Go through the entries below and write each one out exactly.

Segment Start: Task material

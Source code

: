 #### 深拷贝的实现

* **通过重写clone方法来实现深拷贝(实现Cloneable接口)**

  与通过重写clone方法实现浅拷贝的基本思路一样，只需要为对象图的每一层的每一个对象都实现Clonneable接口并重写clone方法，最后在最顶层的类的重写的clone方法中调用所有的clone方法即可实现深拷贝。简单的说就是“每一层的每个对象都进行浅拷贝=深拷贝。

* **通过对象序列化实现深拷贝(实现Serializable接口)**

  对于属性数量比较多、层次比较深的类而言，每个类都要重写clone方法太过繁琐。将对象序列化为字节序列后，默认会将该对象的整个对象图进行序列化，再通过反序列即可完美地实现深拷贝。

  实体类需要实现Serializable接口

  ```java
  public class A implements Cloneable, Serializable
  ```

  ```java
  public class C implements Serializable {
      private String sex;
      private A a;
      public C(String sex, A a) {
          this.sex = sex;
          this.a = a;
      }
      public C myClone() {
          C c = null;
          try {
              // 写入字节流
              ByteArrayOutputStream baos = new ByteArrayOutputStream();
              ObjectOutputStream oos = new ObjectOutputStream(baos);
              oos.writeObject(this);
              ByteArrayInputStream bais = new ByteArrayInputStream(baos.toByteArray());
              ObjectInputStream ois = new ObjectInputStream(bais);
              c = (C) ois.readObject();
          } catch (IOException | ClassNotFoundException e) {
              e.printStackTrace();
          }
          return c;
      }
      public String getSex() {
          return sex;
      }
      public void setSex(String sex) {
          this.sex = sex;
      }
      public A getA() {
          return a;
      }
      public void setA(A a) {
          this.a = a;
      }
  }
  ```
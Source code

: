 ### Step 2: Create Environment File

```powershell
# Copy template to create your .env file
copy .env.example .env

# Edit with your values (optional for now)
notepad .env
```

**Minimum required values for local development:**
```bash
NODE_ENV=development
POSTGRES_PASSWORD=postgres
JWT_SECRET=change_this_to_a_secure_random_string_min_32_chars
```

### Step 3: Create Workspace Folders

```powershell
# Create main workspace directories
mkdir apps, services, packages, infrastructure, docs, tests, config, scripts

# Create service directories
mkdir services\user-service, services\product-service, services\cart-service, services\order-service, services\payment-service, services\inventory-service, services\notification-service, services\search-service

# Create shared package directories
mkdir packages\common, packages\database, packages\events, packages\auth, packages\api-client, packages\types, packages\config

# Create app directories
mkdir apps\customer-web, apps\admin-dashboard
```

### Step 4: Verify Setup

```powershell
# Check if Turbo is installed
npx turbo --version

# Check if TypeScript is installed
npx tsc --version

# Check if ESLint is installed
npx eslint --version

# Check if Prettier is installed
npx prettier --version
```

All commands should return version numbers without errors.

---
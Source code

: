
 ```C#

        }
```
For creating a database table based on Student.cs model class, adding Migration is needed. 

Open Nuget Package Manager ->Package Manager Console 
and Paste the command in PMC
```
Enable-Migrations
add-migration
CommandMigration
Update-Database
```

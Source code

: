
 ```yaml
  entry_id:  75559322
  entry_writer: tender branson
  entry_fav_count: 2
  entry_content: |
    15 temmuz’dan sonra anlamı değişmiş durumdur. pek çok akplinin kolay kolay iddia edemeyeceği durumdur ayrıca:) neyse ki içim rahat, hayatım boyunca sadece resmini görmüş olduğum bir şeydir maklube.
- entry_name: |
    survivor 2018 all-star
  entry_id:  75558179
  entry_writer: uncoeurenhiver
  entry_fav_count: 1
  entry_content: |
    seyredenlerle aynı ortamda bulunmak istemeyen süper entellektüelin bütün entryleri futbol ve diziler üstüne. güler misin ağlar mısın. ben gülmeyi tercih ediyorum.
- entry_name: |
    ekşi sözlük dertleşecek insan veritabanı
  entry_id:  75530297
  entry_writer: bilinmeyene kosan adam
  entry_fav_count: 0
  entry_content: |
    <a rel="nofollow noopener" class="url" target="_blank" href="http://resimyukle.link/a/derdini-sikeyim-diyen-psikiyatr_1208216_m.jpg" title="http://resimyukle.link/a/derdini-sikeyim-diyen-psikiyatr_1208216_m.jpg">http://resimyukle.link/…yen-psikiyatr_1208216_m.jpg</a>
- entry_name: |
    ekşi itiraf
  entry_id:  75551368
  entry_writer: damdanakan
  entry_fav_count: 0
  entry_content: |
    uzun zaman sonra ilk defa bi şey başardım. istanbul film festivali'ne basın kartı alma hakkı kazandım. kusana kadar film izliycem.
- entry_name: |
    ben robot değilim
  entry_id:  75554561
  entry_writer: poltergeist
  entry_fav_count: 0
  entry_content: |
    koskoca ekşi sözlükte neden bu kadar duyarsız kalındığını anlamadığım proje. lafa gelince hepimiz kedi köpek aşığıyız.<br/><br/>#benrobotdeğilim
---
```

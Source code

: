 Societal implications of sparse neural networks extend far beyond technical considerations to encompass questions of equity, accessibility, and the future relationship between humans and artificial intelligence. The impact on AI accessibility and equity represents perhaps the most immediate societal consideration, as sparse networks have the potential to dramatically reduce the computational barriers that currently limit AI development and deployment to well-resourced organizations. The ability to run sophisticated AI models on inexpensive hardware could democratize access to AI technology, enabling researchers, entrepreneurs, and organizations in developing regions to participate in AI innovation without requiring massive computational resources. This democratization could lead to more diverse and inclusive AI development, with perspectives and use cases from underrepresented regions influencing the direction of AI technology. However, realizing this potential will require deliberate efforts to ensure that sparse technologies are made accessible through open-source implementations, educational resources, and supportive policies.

Segment End: Task material

**Solution to this problem**:
Source code

: #### 深拷贝的实现

* **通过重写clone方法来实现深拷贝(实现Cloneable接口)**

  与通过重写clone方法实现浅拷贝的基本思路一样，只需要为对象图的每一层的每一个对象都实现Clonneable接口并重写clone方法，最后在最顶层的类的重写的clone方法中调用所有的clone方法即可实现深拷贝。简单的说就是“每一层的每个对象都进行浅拷贝=深拷贝。

* **通过对象序列化实现深拷贝(实现Serializable接口)**

  对于属性数量比较多、层次比较深的类而言，每个类都要重写clone方法太过繁琐。将对象序列化为字节序列后，默认会将该对象的整个对象图进行序列化，再通过反序列即可完美地实现深拷贝。

  实体类需要实现Serializable接口

  ```java
  public class A implements Cloneable, Serializable
  ```

  ```java
  public class C implements Serializable {
      private String sex;
      private A a;
      public C(String sex, A a) {
          this.sex = sex;
          this.a = a;
      }
      public C myClone() {
          C c = null;
          try {
              // 写入字节流
              ByteArrayOutputStream baos = new ByteArrayOutputStream();
              ObjectOutputStream oos = new ObjectOutputStream(baos);
              oos.writeObject(this);
              ByteArrayInputStream bais = new ByteArrayInputStream(baos.toByteArray());
              ObjectInputStream ois = new ObjectInputStream(bais);
              c = (C) ois.readObject();
          } catch (IOException | ClassNotFoundException e) {
              e.printStackTrace();
          }
          return c;
      }
      public String getSex() {
          return sex;
      }
      public void setSex(String sex) {
          this.sex = sex;
      }
      public A getA() {
          return a;
      }
      public void setA(A a) {
          this.a = a;
      }
  }
  ```
Source code

: ### Step 2: Create Environment File

```powershell
# Copy template to create your .env file
copy .env.example .env

# Edit with your values (optional for now)
notepad .env
```

**Minimum required values for local development:**
```bash
NODE_ENV=development
POSTGRES_PASSWORD=postgres
JWT_SECRET=change_this_to_a_secure_random_string_min_32_chars
```

### Step 3: Create Workspace Folders

```powershell
# Create main workspace directories
mkdir apps, services, packages, infrastructure, docs, tests, config, scripts

# Create service directories
mkdir services\user-service, services\product-service, services\cart-service, services\order-service, services\payment-service, services\inventory-service, services\notification-service, services\search-service

# Create shared package directories
mkdir packages\common, packages\database, packages\events, packages\auth, packages\api-client, packages\types, packages\config

# Create app directories
mkdir apps\customer-web, apps\admin-dashboard
```

### Step 4: Verify Setup

```powershell
# Check if Turbo is installed
npx turbo --version

# Check if TypeScript is installed
npx tsc --version

# Check if ESLint is installed
npx eslint --version

# Check if Prettier is installed
npx prettier --version
```

All commands should return version numbers without errors.

---
Source code

:
 ```C#

        }
```
For creating a database table based on Student.cs model class, adding Migration is needed. 

Open Nuget Package Manager ->Package Manager Console 
and Paste the command in PMC
```
Enable-Migrations
add-migration
CommandMigration
Update-Database
```

Source code

:
 ```yaml
  entry_id:  75559322
  entry_writer: tender branson
  entry_fav_count: 2
  entry_content: |
    15 temmuz’dan sonra anlamı değişmiş durumdur. pek çok akplinin kolay kolay iddia edemeyeceği durumdur ayrıca:) neyse ki içim rahat, hayatım boyunca sadece resmini görmüş olduğum bir şeydir maklube.
- entry_name: |
    survivor 2018 all-star
  entry_id:  75558179
  entry_writer: uncoeurenhiver
  entry_fav_count: 1
  entry_content: |
    seyredenlerle aynı ortamda bulunmak istemeyen süper entellektüelin bütün entryleri futbol ve diziler üstüne. güler misin ağlar mısın. ben gülmeyi tercih ediyorum.
- entry_name: |
    ekşi sözlük dertleşecek insan veritabanı
  entry_id:  75530297
  entry_writer: bilinmeyene kosan adam
  entry_fav_count: 0
  entry_content: |
    <a rel="nofollow noopener" class="url" target="_blank" href="http://resimyukle.link/a/derdini-sikeyim-diyen-psikiyatr_1208216_m.jpg" title="http://resimyukle.link/a/derdini-sikeyim-diyen-psikiyatr_1208216_m.jpg">http://resimyukle.link/…yen-psikiyatr_1208216_m.jpg</a>
- entry_name: |
    ekşi itiraf
  entry_id:  75551368
  entry_writer: damdanakan
  entry_fav_count: 0
  entry_content: |
    uzun zaman sonra ilk defa bi şey başardım. istanbul film festivali'ne basın kartı alma hakkı kazandım. kusana kadar film izliycem.
- entry_name: |
    ben robot değilim
  entry_id:  75554561
  entry_writer: poltergeist
  entry_fav_count: 0
  entry_content: |
    koskoca ekşi sözlükte neden bu kadar duyarsız kalındığını anlamadığım proje. lafa gelince hepimiz kedi köpek aşığıyız.<br/><br/>#benrobotdeğilim
---
```

Source code

: Societal implications of sparse neural networks extend far beyond technical considerations to encompass questions of equity, accessibility, and the future relationship between humans and artificial intelligence. The impact on AI accessibility and equity represents perhaps the most immediate societal consideration, as sparse networks have the potential to dramatically reduce the computational barriers that currently limit AI development and deployment to well-resourced organizations. The ability to run sophisticated AI models on inexpensive hardware could democratize access to AI technology, enabling researchers, entrepreneurs, and organizations in developing regions to participate in AI innovation without requiring massive computational resources. This democratization could lead to more diverse and inclusive AI development, with perspectives and use cases from underrepresented regions influencing the direction of AI technology. However, realizing this potential will require deliberate efforts to ensure that sparse technologies are made accessible through open-source implementations, educational resources, and supportive policies.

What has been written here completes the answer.